→ Work request
Return only those lines of the material that contain "have".

** Given data follows **

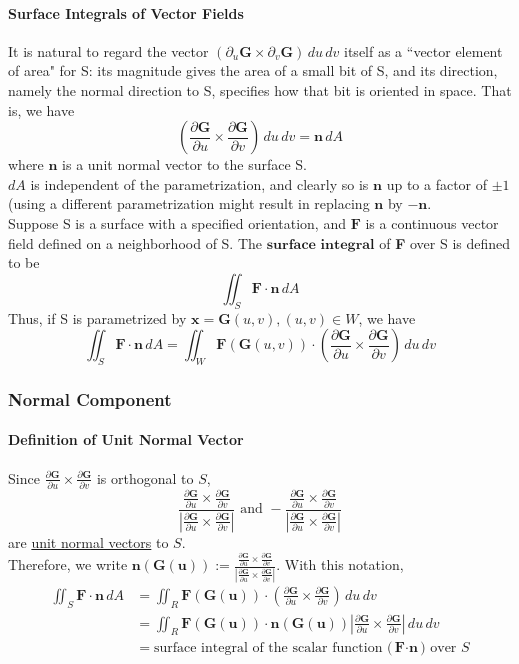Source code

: \documentclass[11pt]{article}
\newcommand{\tb}[1]{\textbf{#1}}
\newcommand{\under}[1]{\underline{#1}}
\newcommand{\vx}[0]{\tb{x}}
\newcommand{\vf}[0]{\tb{F}}
\newcommand{\vg}[0]{\tb{G}}
\newcommand{\vn}[0]{\tb{n}}
\newcommand{\vu}[0]{\tb{u}}
\newcommand{\p}[0]{\partial}
\begin{document}
\paragraph{Surface Integrals of Vector Fields} It is natural to regard the vector $(\partial_u \tb{G} \times \partial_v \tb{G}) \, du \, dv$ itself as a ``vector element of area" for S: its magnitude gives the area of a small bit of S, and its direction, namely the normal direction to S, specifies how that bit is oriented in space. That is, we have
$$(\frac{\partial \tb{G}}{\partial u} \times \frac{\partial \tb{G}}{\partial v}) \, du \, dv = \tb{n}\, dA$$ where $\tb{n}$ is a unit normal vector to the surface S. \\
$dA$ is independent of the parametrization, and clearly so is $\tb{n}$ up to a factor of $\pm 1$ (using a different parametrization might result in replacing $\tb{n}$ by $-\tb{n}$. \\
Suppose S is a surface with a specified orientation, and $\tb{F}$ is a continuous vector field defined on a neighborhood of S. The $\tb{surface integral}$ of \tb{F} over S is defined to be $$\iint_S \tb{F}\cdot \tb{n}\, dA$$
Thus, if S is parametrized by $\vx = \tb{G}(u,v), (u,v)\in W$, we have
$$\iint_S \tb{F}\cdot \tb{n}\, dA = \iint_W \tb{F}(\tb{G}(u,v))\cdot (\frac{\partial \tb{G}}{\partial u} \times \frac{\partial \tb{G}}{\partial v}) \, du \, dv$$
\subsubsection{Normal Component}
\paragraph{Definition of Unit Normal Vector}
Since $\frac{\p \vg}{\p u} \times \frac{\p \vg}{\p v}$ is orthogonal to $S$,
$$\frac{\frac{\p \vg}{\p u} \times \frac{\p \vg}{\p v}}{|\frac{\p \vg}{\p u} \times \frac{\p \vg}{\p v}|} \mbox{ and } -\frac{\frac{\p \vg}{\p u} \times \frac{\p \vg}{\p v}}{|\frac{\p \vg}{\p u} \times \frac{\p \vg}{\p v}|}$$
are \under{unit normal vectors} to $S$. \\
Therefore, we write $\vn(\vg(\vu)) := \frac{\frac{\p \vg}{\p u} \times \frac{\p \vg}{\p v}}{|\frac{\p \vg}{\p u} \times \frac{\p \vg}{\p v}|}$.
With this notation,
\begin{align*}
	\iint_S \vf \cdot \vn \, dA &= \iint_R \vf(\vg(\vu))\cdot (\frac{\p \vg}{\p u} \times \frac{\p \vg}{\p v}) \,du\,dv \\
	&= \iint_R \vf(\vg(\vu))\cdot \vn(\vg(\vu))|\frac{\p \vg}{\p u} \times \frac{\p \vg}{\p v}| \,du\,dv\\
	&= \mbox{surface integral of the scalar function ($\vf \cdot \vn$) over $S$}
\end{align*}
\end{document}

** End of Given data **

→ Your response
\paragraph{Surface Integrals of Vector Fields} It is natural to regard the vector $(\partial_u \tb{G} \times \partial_v \tb{G}) \, du \, dv$ itself as a ``vector element of area" for S: its magnitude gives the area of a small bit of S, and its direction, namely the normal direction to S, specifies how that bit is oriented in space. That is, we have
Thus, if S is parametrized by $\vx = \tb{G}(u,v), (u,v)\in W$, we have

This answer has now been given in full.